What to do: Search the listing below for the line containing "in a frame.". From there through the line containing "Paper by Roth", transcribe every line exactly, both ends included.

Source records:
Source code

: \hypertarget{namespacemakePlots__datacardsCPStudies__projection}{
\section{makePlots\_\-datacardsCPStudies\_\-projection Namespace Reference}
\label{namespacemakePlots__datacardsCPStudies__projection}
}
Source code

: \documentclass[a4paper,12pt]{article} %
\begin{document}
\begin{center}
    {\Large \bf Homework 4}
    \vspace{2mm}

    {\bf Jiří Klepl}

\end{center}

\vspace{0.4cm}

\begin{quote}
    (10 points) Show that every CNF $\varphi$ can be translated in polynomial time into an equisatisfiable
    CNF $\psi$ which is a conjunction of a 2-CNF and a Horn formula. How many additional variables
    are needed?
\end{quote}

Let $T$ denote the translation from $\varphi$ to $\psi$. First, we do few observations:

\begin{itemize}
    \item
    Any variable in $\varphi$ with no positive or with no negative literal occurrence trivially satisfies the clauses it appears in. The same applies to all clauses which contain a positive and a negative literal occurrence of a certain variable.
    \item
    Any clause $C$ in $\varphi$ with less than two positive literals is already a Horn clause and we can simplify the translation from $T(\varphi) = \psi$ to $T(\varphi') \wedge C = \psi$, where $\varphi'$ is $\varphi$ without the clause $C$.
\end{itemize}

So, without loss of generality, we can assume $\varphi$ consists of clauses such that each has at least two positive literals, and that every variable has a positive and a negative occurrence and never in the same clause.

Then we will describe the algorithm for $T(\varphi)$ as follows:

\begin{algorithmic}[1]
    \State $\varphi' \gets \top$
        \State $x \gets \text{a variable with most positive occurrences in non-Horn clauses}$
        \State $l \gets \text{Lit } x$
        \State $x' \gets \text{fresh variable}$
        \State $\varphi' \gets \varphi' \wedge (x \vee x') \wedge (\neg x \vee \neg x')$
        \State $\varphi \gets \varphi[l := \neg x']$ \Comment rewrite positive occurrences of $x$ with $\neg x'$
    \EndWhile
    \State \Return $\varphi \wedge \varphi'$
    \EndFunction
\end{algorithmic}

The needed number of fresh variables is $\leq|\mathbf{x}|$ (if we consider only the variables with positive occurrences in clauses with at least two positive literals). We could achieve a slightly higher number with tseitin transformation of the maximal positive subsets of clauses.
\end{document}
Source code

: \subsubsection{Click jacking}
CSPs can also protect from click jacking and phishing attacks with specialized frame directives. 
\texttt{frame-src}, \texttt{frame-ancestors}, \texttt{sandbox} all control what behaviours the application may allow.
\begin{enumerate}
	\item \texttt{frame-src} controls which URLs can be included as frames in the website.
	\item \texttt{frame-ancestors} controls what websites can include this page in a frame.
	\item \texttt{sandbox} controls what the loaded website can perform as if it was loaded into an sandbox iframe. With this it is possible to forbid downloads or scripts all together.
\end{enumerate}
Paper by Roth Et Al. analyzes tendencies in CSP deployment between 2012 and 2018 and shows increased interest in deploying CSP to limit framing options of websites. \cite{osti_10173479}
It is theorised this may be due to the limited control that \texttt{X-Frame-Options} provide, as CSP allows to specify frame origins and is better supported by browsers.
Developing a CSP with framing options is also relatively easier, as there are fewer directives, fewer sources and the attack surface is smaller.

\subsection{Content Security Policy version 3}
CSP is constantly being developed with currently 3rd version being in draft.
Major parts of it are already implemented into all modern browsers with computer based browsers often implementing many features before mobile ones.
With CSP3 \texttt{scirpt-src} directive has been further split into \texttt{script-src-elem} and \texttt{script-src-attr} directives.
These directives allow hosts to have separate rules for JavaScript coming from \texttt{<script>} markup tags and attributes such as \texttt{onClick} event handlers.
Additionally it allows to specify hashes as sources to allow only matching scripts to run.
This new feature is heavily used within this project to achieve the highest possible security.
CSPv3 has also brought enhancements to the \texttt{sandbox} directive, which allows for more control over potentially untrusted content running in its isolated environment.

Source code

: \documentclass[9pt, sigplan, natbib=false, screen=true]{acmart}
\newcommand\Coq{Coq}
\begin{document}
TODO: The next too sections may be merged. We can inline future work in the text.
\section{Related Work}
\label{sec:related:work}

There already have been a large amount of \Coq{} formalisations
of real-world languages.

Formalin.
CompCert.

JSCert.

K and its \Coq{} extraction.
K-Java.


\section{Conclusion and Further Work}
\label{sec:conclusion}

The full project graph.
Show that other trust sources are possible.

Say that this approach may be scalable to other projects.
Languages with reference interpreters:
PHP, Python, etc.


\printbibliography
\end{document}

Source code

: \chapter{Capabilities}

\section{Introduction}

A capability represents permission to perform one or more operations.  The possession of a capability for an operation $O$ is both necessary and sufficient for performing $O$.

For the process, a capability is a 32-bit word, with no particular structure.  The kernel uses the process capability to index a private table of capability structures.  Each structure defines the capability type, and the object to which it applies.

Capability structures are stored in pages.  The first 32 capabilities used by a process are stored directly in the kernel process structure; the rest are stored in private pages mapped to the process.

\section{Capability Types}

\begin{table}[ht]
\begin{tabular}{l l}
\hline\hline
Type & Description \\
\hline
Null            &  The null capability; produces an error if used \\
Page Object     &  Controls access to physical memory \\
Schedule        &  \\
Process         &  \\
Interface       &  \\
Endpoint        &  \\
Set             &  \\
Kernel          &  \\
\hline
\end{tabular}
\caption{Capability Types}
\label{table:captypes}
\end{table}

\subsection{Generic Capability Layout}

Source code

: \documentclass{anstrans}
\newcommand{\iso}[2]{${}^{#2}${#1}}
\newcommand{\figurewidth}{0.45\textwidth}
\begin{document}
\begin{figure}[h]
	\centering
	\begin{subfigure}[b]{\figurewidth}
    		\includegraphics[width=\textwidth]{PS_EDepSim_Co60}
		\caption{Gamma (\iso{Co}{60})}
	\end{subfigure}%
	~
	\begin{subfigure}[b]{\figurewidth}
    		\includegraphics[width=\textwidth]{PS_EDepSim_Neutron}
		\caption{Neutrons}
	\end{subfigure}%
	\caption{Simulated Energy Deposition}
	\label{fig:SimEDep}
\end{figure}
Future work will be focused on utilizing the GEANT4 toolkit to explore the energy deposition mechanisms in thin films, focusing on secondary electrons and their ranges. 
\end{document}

Solved problem:
	\item \texttt{frame-ancestors} controls what websites can include this page in a frame.
	\item \texttt{sandbox} controls what the loaded website can perform as if it was loaded into an sandbox iframe. With this it is possible to forbid downloads or scripts all together.
\end{enumerate}
Paper by Roth Et Al. analyzes tendencies in CSP deployment between 2012 and 2018 and shows increased interest in deploying CSP to limit framing options of websites. \cite{osti_10173479}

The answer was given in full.